Saturday, May 21, 2011

Hong Kong

So anyway…

It’s another hot and humid day in SP. Storm clouds are gathering in the northeast, where they’ll rumble around for hours, before dumping their load on us sometime tonight. Probably about tea time, when we’re thinking of going out on the bike.

We’re not alone in the house anymore. We have a maid. Well ok, strictly speaking she’s Thobrani and Sharifah’s maid, but since they don’t live here, she’s effectively our maid. This is all good, you may be thinking. But since we neither need nor want a maid, and since this means that technically we’re no longer house sitting, we’re now wondering how long we’ll be here.
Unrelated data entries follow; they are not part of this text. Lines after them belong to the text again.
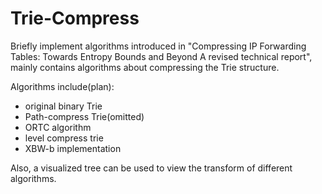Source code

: Trie-Compress
=============

Briefly implement algorithms introduced in "Compressing IP Forwarding Tables: Towards Entropy Bounds and Beyond A revised technical report", mainly contains algorithms about compressing the Trie structure.

Algorithms include(plan):

*   original binary Trie
*   Path-compress Trie(omitted)
*   ORTC algorithm
*   level compress trie
*   XBW-b implementation

Also, a visualized tree can be used to view the transform of different algorithms.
Not that we’re being forced to leave or anything – quite the opposite – just that there doesn’t seem any point staying when we’re no longer contributing.

But back to Hong Kong…

It’s our first time here, but most of you have probably stopped over at some point. Ten days probably isn’t long enough to gain any earth-shattering insights about the place, so this is really just an excuse to post some photos.

The Mong Kok bird markets…

…are just around the corner from the flower markets…

…which are just down the road from the goldfish markets.

So yeah… it’s a pretty compact place. Which is good. Tourist-wise.

And bad. Congestion-wise.

In March, most days are like this.

Or this.

But if you’re lucky, you’ll get one like this.

Or this.

The 300,000 or so Indonesian and Filipino maids mostly hang out on the streets on their days off.

Or anywhere out of the rain really.

While some of the teenagers they look after, get up to some pretty… unusual stuff.

But everyone needs a hobby.

They take other things pretty seriously here too. Like hygiene.

And shopping.


Bonsai anyone?

Hopefully you guys have a decent broadband connection, because we ended up with a ton of photos. Even in the miserable cold and gray skies, it’s an incredibly photogenic place.

Although you wouldn’t want to drive there.

But the public transport is fantastic, so mostly you don’t need to.

There are even quiet places you can escape the crowds.

But you can never really escape the skyscrapers.

They are what they are.

And seem a part of everything that goes on. Public…

…or private.

And even though the winter weather is miserable (and seemingly most of the population), the hotel room cramped, noisy and freezing cold, it’s still a great place to visit.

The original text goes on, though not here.